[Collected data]
○ ○ ○

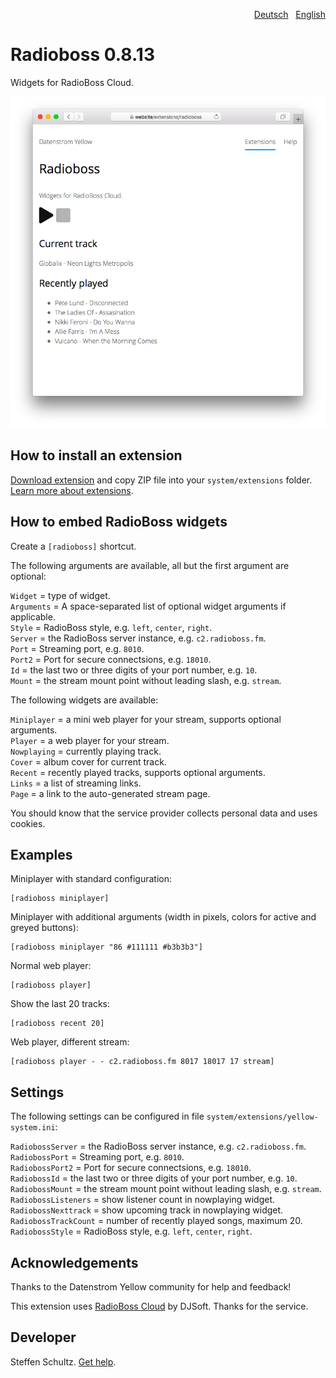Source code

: <p align="right"><a href="README-de.md">Deutsch</a> &nbsp; <a href="README.md">English</a></p>

# Radioboss 0.8.13

Widgets for RadioBoss Cloud.

<p align="center"><img src="radioboss-screenshot.png?raw=true" alt="Screenshot"></p>

## How to install an extension

[Download extension](https://github.com/datenstrom/yellow-extensions/raw/main/downloads/radioboss.zip) and copy ZIP file into your `system/extensions` folder. [Learn more about extensions](https://github.com/annaesvensson/yellow-update).

## How to embed RadioBoss widgets

Create a `[radioboss]` shortcut. 

The following arguments are available, all but the first argument are optional: 

`Widget` = type of widget.  
`Arguments` = A space-separated list of optional widget arguments if applicable.   
`Style` = RadioBoss style, e.g. `left`, `center`, `right`.  
`Server` = the RadioBoss server instance, e.g. `c2.radioboss.fm`.  
`Port` = Streaming port, e.g. `8010`.  
`Port2` = Port for secure connectsions, e.g. `18010`.  
`Id` = the last two or three digits of your port number, e.g. `10`.  
`Mount` = the stream mount point without leading slash, e.g. `stream`. 

The following widgets are available: 

`Miniplayer` = a mini web player for your stream, supports optional arguments.  
`Player` = a web player for your stream.  
`Nowplaying` = currently playing track.  
`Cover` = album cover for current track.  
`Recent` = recently played tracks, supports optional arguments.  
`Links` = a list of streaming links.  
`Page` = a link to the auto-generated stream page. 

You should know that the service provider collects personal data and uses cookies.

## Examples

Miniplayer with standard configuration:

    [radioboss miniplayer]

Miniplayer with additional arguments (width in pixels, colors for active and greyed buttons):

    [radioboss miniplayer "86 #111111 #b3b3b3"]

Normal web player:

    [radioboss player]

Show the last 20 tracks:

    [radioboss recent 20]

Web player, different stream:

    [radioboss player - - c2.radioboss.fm 8017 18017 17 stream]

## Settings

The following settings can be configured in file `system/extensions/yellow-system.ini`: 

`RadiobossServer` = the RadioBoss server instance, e.g. `c2.radioboss.fm`.  
`RadiobossPort` = Streaming port, e.g. `8010`.  
`RadiobossPort2` = Port for secure connectsions, e.g. `18010`.  
`RadiobossId` = the last two or three digits of your port number, e.g. `10`.  
`RadiobossMount` = the stream mount point without leading slash, e.g. `stream`.  
`RadiobossListeners` = show listener count in nowplaying widget.  
`RadiobossNexttrack` = show upcoming track in nowplaying widget.  
`RadiobossTrackCount` = number of recently played songs, maximum 20.  
`RadiobossStyle` = RadioBoss style, e.g. `left`, `center`, `right`.  

## Acknowledgements

Thanks to the Datenstrom Yellow community for help and feedback!

This extension uses [RadioBoss Cloud](https://www.radioboss.fm/radioboss-cloud/) by DJSoft. Thanks for the service.

## Developer

Steffen Schultz. [Get help](https://datenstrom.se/yellow/help/).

○ ○ ○

### Description of the task
Your reply should consist solely of the number of lines above that contain the word "file".

### Task output
2